TRY IT — Each line of the records that holds "fuerza" should be shown in full.

+++

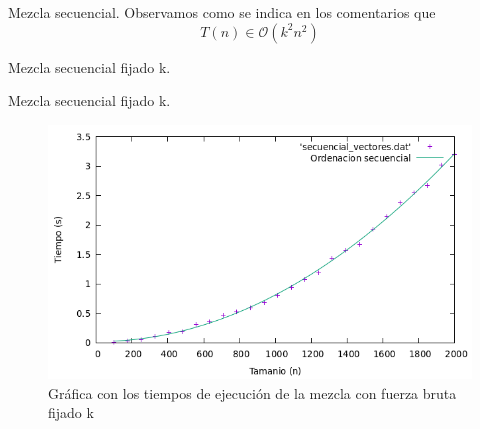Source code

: \documentclass[10pt, xcolor=table]{beamer}
\begin{document}
\begin{frame}[fragile]{Mezcla secuencial. }
Observamos como se indica en los comentarios que 
\[
	T(n) \in \mathcal{O}(k^2n^2)
\]
\end{frame}


\begin{frame}[fragile]{Mezcla secuencial fijado k. }
	\begin{table}[h!]
		\centering
		\footnotesize
		\caption{Experiencia empírica de la mezcla con fuerza bruta fijado k}
	\end{table}
\end{frame}


\begin{frame}[fragile]{Mezcla secuencial fijado k. }
\begin{figure}[h!]
	\centering
	\includegraphics[scale=0.45]{./Images/Grafica_eje2_fijoksec.png}
	\caption{Gráfica con los tiempos de ejecución de la mezcla con fuerza bruta fijado k}
\end{figure}
\end{frame}
\end{document}
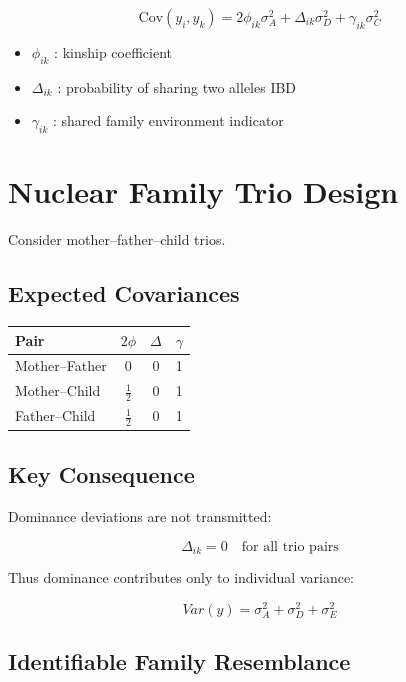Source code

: \documentclass[12pt]{article}
\begin{document}
\[
\text{Cov}(y_i,y_k)
= 2\phi_{ik}\sigma_A^2
+ \Delta_{ik}\sigma_D^2
+ \gamma_{ik}\sigma_C^2
\]

\begin{itemize}
\item $\phi_{ik}$ : kinship coefficient
\item $\Delta_{ik}$ : probability of sharing two alleles IBD
\item $\gamma_{ik}$ : shared family environment indicator
\end{itemize}

\section{Nuclear Family Trio Design}

Consider mother--father--child trios.

\subsection{Expected Covariances}

\begin{center}
\begin{tabular}{lccc}
\toprule
Pair & $2\phi$ & $\Delta$ & $\gamma$ \\ \midrule
Mother--Father & 0 & 0 & 1 \\
Mother--Child  & $\tfrac12$ & 0 & 1 \\
Father--Child  & $\tfrac12$ & 0 & 1 \\
\bottomrule
\end{tabular}
\end{center}

\subsection{Key Consequence}

Dominance deviations are not transmitted:

\[
\Delta_{ik}=0 \quad \text{for all trio pairs}
\]

Thus dominance contributes only to individual variance:

\[
Var(y)=\sigma_A^2+\sigma_D^2+\sigma_E^2
\]

\subsection{Identifiable Family Resemblance}
\end{document}
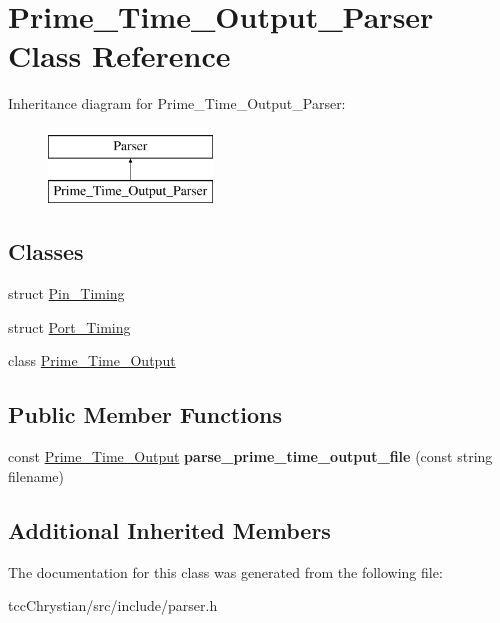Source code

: \hypertarget{classPrime__Time__Output__Parser}{\section{Prime\-\_\-\-Time\-\_\-\-Output\-\_\-\-Parser Class Reference}
\label{classPrime__Time__Output__Parser}
}
Inheritance diagram for Prime\-\_\-\-Time\-\_\-\-Output\-\_\-\-Parser\-:\begin{figure}[H]
\begin{center}
\leavevmode
\includegraphics[height=2.000000cm]{classPrime__Time__Output__Parser}
\end{center}
\end{figure}
\subsection*{Classes}
\begin{DoxyCompactItemize}
\item 
struct \hyperlink{structPrime__Time__Output__Parser_1_1Pin__Timing}{Pin\-\_\-\-Timing}
\item 
struct \hyperlink{structPrime__Time__Output__Parser_1_1Port__Timing}{Port\-\_\-\-Timing}
\item 
class \hyperlink{classPrime__Time__Output__Parser_1_1Prime__Time__Output}{Prime\-\_\-\-Time\-\_\-\-Output}
\end{DoxyCompactItemize}
\subsection*{Public Member Functions}
\begin{DoxyCompactItemize}
\item 
\hypertarget{classPrime__Time__Output__Parser_af43de199ba4575214a4d6e07fb980ca5}{const \hyperlink{classPrime__Time__Output__Parser_1_1Prime__Time__Output}{Prime\-\_\-\-Time\-\_\-\-Output} {\bfseries parse\-\_\-prime\-\_\-time\-\_\-output\-\_\-file} (const string filename)}\label{classPrime__Time__Output__Parser_af43de199ba4575214a4d6e07fb980ca5}

\end{DoxyCompactItemize}
\subsection*{Additional Inherited Members}


The documentation for this class was generated from the following file\-:\begin{DoxyCompactItemize}
\item 
tcc\-Chrystian/src/include/parser.\-h\end{DoxyCompactItemize}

+++

SOLUTION TO THIS EXERCISE —
		\caption{Experiencia empírica de la mezcla con fuerza bruta fijado k}
	\caption{Gráfica con los tiempos de ejecución de la mezcla con fuerza bruta fijado k}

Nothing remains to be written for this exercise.